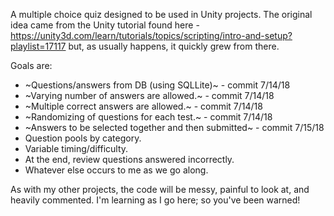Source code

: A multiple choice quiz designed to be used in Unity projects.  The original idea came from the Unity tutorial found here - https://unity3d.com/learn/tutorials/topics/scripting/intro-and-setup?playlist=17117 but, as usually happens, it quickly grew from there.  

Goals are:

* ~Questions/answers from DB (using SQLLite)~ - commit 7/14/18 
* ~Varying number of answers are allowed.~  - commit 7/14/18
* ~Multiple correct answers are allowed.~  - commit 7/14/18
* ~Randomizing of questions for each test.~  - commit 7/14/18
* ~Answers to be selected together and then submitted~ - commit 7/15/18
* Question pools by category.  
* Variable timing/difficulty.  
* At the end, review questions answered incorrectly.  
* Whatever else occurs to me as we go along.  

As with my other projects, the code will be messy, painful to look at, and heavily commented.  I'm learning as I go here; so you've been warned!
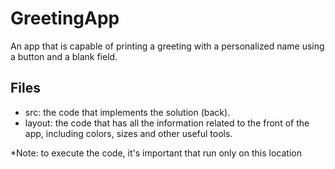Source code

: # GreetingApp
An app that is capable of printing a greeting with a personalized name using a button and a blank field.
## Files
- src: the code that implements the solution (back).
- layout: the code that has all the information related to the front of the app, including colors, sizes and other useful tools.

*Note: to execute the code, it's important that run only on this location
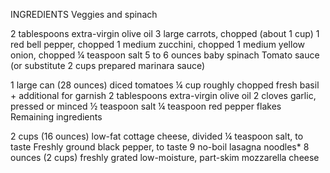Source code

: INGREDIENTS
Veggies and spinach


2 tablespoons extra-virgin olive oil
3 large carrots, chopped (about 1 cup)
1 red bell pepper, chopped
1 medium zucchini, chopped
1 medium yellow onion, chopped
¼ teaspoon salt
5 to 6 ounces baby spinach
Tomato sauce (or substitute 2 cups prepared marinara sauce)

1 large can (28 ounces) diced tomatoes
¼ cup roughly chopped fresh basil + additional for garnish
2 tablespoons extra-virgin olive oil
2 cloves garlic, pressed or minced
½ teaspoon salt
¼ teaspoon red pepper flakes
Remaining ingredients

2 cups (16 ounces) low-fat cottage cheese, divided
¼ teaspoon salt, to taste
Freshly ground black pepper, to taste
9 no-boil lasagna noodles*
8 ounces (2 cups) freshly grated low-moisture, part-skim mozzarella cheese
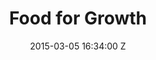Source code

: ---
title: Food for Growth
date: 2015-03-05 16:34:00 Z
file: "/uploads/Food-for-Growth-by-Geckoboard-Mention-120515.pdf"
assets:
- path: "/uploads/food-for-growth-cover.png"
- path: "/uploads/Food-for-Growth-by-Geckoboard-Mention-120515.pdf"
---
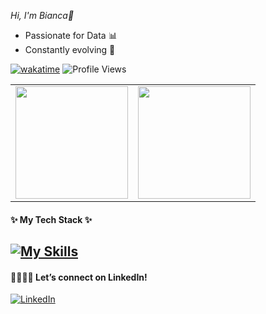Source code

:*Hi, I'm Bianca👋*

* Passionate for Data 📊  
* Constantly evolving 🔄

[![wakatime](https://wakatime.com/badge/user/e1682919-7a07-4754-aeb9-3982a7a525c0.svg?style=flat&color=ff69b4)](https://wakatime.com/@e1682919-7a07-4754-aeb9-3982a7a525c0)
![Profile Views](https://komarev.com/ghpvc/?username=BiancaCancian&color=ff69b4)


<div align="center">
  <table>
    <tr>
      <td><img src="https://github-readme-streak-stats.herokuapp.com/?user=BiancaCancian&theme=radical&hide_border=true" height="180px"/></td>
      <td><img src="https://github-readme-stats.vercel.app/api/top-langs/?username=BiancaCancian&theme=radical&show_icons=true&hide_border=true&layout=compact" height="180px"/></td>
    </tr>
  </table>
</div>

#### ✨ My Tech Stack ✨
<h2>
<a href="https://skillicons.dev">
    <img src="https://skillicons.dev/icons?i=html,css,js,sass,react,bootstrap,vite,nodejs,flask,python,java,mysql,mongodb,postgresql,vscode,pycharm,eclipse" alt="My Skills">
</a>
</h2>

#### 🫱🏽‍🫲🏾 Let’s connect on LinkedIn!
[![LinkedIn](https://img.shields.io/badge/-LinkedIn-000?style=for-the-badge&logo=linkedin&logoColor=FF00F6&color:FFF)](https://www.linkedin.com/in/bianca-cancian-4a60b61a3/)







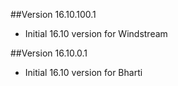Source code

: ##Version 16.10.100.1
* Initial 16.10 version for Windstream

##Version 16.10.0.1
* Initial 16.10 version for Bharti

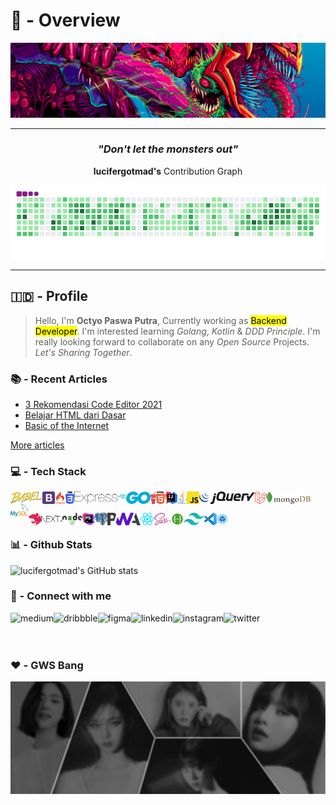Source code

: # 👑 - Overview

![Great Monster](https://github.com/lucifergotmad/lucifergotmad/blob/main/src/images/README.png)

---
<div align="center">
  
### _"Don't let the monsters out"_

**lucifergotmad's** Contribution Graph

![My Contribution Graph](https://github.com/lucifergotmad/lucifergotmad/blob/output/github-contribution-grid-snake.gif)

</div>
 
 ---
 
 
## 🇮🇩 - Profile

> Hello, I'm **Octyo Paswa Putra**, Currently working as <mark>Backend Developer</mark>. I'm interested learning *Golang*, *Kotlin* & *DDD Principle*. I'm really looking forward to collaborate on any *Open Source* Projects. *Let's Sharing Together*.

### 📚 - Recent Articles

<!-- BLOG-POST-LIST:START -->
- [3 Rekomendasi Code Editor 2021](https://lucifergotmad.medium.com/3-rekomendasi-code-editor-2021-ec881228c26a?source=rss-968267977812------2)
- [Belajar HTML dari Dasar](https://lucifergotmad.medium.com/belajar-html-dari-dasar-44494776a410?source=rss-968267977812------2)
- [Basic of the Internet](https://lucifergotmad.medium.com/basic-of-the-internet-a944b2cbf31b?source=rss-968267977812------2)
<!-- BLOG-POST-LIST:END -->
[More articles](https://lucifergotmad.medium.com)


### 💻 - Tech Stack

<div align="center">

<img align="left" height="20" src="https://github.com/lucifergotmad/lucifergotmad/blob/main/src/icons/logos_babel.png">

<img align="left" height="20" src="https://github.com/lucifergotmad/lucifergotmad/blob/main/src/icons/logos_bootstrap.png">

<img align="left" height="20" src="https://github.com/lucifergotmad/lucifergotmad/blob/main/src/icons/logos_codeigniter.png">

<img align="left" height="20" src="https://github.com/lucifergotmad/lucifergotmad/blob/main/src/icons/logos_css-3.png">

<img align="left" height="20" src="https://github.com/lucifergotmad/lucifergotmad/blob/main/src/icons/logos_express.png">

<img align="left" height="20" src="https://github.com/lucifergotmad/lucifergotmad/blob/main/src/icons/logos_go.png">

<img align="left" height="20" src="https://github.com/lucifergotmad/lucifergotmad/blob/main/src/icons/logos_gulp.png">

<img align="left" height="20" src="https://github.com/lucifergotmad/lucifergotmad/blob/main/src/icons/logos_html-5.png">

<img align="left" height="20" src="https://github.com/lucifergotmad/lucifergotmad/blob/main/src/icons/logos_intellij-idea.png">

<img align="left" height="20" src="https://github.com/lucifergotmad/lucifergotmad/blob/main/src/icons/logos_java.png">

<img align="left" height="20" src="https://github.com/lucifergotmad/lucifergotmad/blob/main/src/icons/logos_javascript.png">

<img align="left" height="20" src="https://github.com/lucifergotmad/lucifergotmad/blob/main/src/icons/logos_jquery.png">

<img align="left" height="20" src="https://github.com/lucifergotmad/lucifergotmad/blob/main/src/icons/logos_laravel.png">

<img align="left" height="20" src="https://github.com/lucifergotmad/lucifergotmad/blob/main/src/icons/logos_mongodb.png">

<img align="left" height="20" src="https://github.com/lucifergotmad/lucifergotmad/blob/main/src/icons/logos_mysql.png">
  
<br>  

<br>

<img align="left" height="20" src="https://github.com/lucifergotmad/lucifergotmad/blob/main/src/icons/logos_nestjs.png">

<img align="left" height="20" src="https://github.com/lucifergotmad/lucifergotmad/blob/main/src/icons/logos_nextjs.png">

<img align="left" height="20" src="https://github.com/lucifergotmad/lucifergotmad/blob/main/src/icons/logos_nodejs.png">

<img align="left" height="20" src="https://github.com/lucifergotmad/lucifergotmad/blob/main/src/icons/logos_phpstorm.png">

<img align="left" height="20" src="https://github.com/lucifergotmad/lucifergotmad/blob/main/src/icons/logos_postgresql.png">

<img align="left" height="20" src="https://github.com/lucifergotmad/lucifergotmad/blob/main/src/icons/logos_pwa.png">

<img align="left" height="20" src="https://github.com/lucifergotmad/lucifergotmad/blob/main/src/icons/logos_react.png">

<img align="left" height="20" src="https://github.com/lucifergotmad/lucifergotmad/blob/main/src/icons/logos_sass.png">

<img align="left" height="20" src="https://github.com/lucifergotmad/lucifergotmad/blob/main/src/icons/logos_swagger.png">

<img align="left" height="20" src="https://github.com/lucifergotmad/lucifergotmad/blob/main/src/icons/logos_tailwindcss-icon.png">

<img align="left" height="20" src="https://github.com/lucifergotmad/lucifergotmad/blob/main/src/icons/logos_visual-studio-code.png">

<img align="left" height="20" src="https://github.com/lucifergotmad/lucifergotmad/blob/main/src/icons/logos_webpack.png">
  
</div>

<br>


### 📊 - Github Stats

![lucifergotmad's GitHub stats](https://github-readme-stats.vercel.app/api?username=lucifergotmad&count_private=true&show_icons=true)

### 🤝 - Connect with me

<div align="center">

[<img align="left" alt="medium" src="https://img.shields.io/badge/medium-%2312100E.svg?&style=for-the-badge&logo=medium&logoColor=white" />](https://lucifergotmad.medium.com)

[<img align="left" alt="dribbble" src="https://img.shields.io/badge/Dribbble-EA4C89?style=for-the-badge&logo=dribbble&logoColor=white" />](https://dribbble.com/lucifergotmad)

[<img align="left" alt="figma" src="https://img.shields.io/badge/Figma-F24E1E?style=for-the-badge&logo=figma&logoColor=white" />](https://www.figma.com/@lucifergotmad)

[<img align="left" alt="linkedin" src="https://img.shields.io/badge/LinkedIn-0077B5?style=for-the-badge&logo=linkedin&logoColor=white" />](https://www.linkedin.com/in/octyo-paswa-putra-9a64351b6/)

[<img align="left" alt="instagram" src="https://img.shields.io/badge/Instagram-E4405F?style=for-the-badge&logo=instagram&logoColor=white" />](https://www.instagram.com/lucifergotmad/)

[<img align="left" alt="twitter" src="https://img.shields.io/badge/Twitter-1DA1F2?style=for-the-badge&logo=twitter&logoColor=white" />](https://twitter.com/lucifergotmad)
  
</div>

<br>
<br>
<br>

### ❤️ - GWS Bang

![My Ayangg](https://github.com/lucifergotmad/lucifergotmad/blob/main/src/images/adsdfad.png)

**********

PROBLEM DETAILS | Only lines that contain the string "BLOG" count; pick each one out of the records and copy it.

ANSWER BELOW |
<!-- BLOG-POST-LIST:START -->
<!-- BLOG-POST-LIST:END -->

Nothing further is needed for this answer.